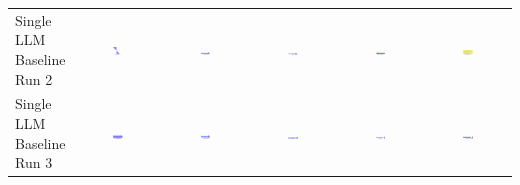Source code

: \begin{table}
\begin{tabular}{@{}lccccc@{}}
    \makecell{Single LLM \\ Baseline \\ Run 2} & \includegraphics[width=0.13\textwidth]{./run_2/png/gpt-4o_results/Arrow.png} & \includegraphics[width=0.13\textwidth]{./run_2/png/o1-preview_results/Arrow.png} & \includegraphics[width=0.13\textwidth]{./run_2/png/claude-3-5-sonnet-20240620_results/Arrow.png} & \includegraphics[width=0.13\textwidth]{./run_2/png/watsonx_meta-llama_llama-3-1-70b-instruct_results/Arrow.png} & \includegraphics[width=0.13\textwidth]{./run_2/png/watsonx_meta-llama_llama-3-405b-instruct_results/Arrow.png} \\
    \makecell{Single LLM \\ Baseline \\ Run 3} & \includegraphics[width=0.13\textwidth]{./run_3/png/gpt-4o_results/Arrow.png} & \includegraphics[width=0.13\textwidth]{./run_3/png/o1-preview_results/Arrow.png} & \includegraphics[width=0.13\textwidth]{./run_3/png/claude-3-5-sonnet-20240620_results/Arrow.png} & \includegraphics[width=0.13\textwidth]{./run_3/png/watsonx_meta-llama_llama-3-1-70b-instruct_results/Arrow.png} & \includegraphics[width=0.13\textwidth]{./run_3/png/watsonx_meta-llama_llama-3-405b-instruct_results/Arrow.png} \\

\end{tabular}
\end{table}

_ _ _

What is needed: Restate the entries above word for word, keeping pictures out of the copy.

Answer:
Source code

: \begin{table}
\begin{tabular}{@{}lccccc@{}}
    \makecell{Single LLM \\ Baseline \\ Run 2} & \includegraphics[width=0.13\textwidth]{./run_2/png/gpt-4o_results/Arrow.png} & \includegraphics[width=0.13\textwidth]{./run_2/png/o1-preview_results/Arrow.png} & \includegraphics[width=0.13\textwidth]{./run_2/png/claude-3-5-sonnet-20240620_results/Arrow.png} & \includegraphics[width=0.13\textwidth]{./run_2/png/watsonx_meta-llama_llama-3-1-70b-instruct_results/Arrow.png} & \includegraphics[width=0.13\textwidth]{./run_2/png/watsonx_meta-llama_llama-3-405b-instruct_results/Arrow.png} \\
    \makecell{Single LLM \\ Baseline \\ Run 3} & \includegraphics[width=0.13\textwidth]{./run_3/png/gpt-4o_results/Arrow.png} & \includegraphics[width=0.13\textwidth]{./run_3/png/o1-preview_results/Arrow.png} & \includegraphics[width=0.13\textwidth]{./run_3/png/claude-3-5-sonnet-20240620_results/Arrow.png} & \includegraphics[width=0.13\textwidth]{./run_3/png/watsonx_meta-llama_llama-3-1-70b-instruct_results/Arrow.png} & \includegraphics[width=0.13\textwidth]{./run_3/png/watsonx_meta-llama_llama-3-405b-instruct_results/Arrow.png} \\

\end{tabular}
\end{table}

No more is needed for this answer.